LETTERS FROM AN IMAGINARY COUNTRY

By Theodora Goss

Tachyon Press

978-1-61696-440-5

340pp/$18.95/November 2025

Letters from an Imaginary Country
Cover by Elizabeth Story

Reviewed by Steven H Silver


The first things one notices of Theodora Goss's latest collection, Letters from an Imaginary Country, is how wonderfully evocative the title is. Even before opening the volume to the first story, "Mad Scientist's Daughter," the potential reader has images of a world that doesn't exist, but is full of wonder and strange customs. The book invites you to open it up as a Frommer's guide to the countries of Goss's imagination.

Two of those countries that are invoked are Cimmeria and Pellargonia, each of which are escribed in their own stories that are written as articles published in the Journal of Imaginary Anthropology. In "Cimmeria: From the Journal of Imaginary Anthopology," Goss introduces a group of college professors who have created the country of Cimmeria as a group project to use their various disciplines to see what kind of country they could create, only to discover that once it has been published in the journal, the country began to exist and they were invited to the country to study its culture more closely in a way that would change their lives. Something similar happens in Pellargonia: A Letter to the Journal of Imaginary Anthropology where a group of students so something similar, only to discover that the country has also become real, and more detailed than they imagined when news articles about the country begin to appear.
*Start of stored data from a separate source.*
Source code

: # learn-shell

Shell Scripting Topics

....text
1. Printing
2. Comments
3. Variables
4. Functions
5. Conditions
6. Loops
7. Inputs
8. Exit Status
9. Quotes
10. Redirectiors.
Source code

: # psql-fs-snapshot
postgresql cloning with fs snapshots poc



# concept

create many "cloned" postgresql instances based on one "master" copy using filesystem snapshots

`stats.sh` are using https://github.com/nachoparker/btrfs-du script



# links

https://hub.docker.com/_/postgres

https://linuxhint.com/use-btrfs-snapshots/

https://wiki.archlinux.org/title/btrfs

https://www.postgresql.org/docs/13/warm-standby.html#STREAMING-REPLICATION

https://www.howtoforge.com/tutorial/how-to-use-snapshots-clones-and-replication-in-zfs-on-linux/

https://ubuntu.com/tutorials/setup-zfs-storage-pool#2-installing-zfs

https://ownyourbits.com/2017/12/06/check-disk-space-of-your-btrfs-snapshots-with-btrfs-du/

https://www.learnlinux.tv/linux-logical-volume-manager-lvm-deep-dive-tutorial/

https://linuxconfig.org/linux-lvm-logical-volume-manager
in the volume's title story, originally published in this book, Goss has also created the northern European country of Thule, a former Soviet republic on whose folklore a fictional version of Goss focuses her studies. When a new regime takes over, Goss begins to receive letters and emails from friends warning her of the situation as it moves toward fascism. After Goss accepts an award for her work at the urging on one of her Thullian friends, the situation becomes worse, with some friends arrested and letters beginning to arrive from the heroes of folklore Goss studies. The letters reveal how various sides in a nationalist conflict use and appropriate traditional history and legends in order to bolster their claims.

Four of the stories, "England under the White Witch," "Frankenstein's Daughter," "Lost Girls of Oz," and "The Secret Diary of Mina Harker," use a springboard from modern literature. "England under the White Witch" offers Jadis from Narnia as a conqueror following World War I and explores how easy it is to fall thrall to an authoritarian leader, but also the dangers inherent in supporting a totalitarian regime. In "Lost Girls of Oz," Goss related the story of a Eleanor Dale, newspaper reporter who is trying to discover what is happening to girls who have disappeared from San Francisco in an epistolary manner. Goss's version of Ozma has a militant nature, which is used to attempt to achieve security for the Land of Oz. Goss has written about Frankenstein's creature and Dracula in various novels, but the versions she includes in these stories are different, showing how one person can explore the same source material in different ways. "Frankenstein's Daughter" focuses on Shelley's English explorer Robert Walton, positioning him as sympathetic to Victor Frankenstein as he falls in love with the woman who cares for him after he is rescued from the arctic. "The Secret Diary of Mina Harker," which includes sixty footnotes, explores the internal inconsistencies of Bram Stoker's Dracula, suggesting that Mina was working with Dracula from an early part of the story, offering a strong deconstruction of the novel. The footnotes extend the story by hinting at the events which follow her story.

Goss often writes with a first person narrator. Since many of her protagonists appear to be loosely based on her own life, it is easy to fall into the trap of thinking the stories, or at least her narrator, is autobiographical, however Goss obliquely counters that concept in "Dora/Dora: An Autobiography," which posts a personal alternate history for versions of herself and compares her life growing up in her native Hungary with the life of a version of herself that did emigrate to the United States as a child. Similarly, "To Budapest, with Love" offers a fictional autobiographical love letter to Budapest, perhaps telling the reader less about Goss's own life, but making clear her feelings for the city.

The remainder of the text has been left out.